Task prompt> Beginning with the first entry, set down each one exactly as shown.

Stored data entries:
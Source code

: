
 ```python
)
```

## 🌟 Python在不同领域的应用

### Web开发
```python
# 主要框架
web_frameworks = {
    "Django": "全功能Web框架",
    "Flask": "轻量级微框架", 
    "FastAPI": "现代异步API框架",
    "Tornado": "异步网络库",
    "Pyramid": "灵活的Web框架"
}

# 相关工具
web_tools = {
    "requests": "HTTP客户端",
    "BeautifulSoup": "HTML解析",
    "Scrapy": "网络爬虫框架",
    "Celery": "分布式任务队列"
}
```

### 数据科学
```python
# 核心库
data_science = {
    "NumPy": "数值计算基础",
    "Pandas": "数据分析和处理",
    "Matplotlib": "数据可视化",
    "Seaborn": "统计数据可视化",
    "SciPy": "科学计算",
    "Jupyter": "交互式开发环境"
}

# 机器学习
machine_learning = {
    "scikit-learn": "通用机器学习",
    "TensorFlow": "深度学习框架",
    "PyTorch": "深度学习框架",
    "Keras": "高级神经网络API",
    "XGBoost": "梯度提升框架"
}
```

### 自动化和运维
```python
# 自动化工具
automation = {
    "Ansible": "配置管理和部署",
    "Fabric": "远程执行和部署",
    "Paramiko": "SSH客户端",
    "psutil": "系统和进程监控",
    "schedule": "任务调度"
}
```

Response for this exercise>
Source code

:
 ```python
)
```

## 🌟 Python在不同领域的应用

### Web开发
```python
# 主要框架
web_frameworks = {
    "Django": "全功能Web框架",
    "Flask": "轻量级微框架", 
    "FastAPI": "现代异步API框架",
    "Tornado": "异步网络库",
    "Pyramid": "灵活的Web框架"
}

# 相关工具
web_tools = {
    "requests": "HTTP客户端",
    "BeautifulSoup": "HTML解析",
    "Scrapy": "网络爬虫框架",
    "Celery": "分布式任务队列"
}
```

### 数据科学
```python
# 核心库
data_science = {
    "NumPy": "数值计算基础",
    "Pandas": "数据分析和处理",
    "Matplotlib": "数据可视化",
    "Seaborn": "统计数据可视化",
    "SciPy": "科学计算",
    "Jupyter": "交互式开发环境"
}

# 机器学习
machine_learning = {
    "scikit-learn": "通用机器学习",
    "TensorFlow": "深度学习框架",
    "PyTorch": "深度学习框架",
    "Keras": "高级神经网络API",
    "XGBoost": "梯度提升框架"
}
```

### 自动化和运维
```python
# 自动化工具
automation = {
    "Ansible": "配置管理和部署",
    "Fabric": "远程执行和部署",
    "Paramiko": "SSH客户端",
    "psutil": "系统和进程监控",
    "schedule": "任务调度"
}
```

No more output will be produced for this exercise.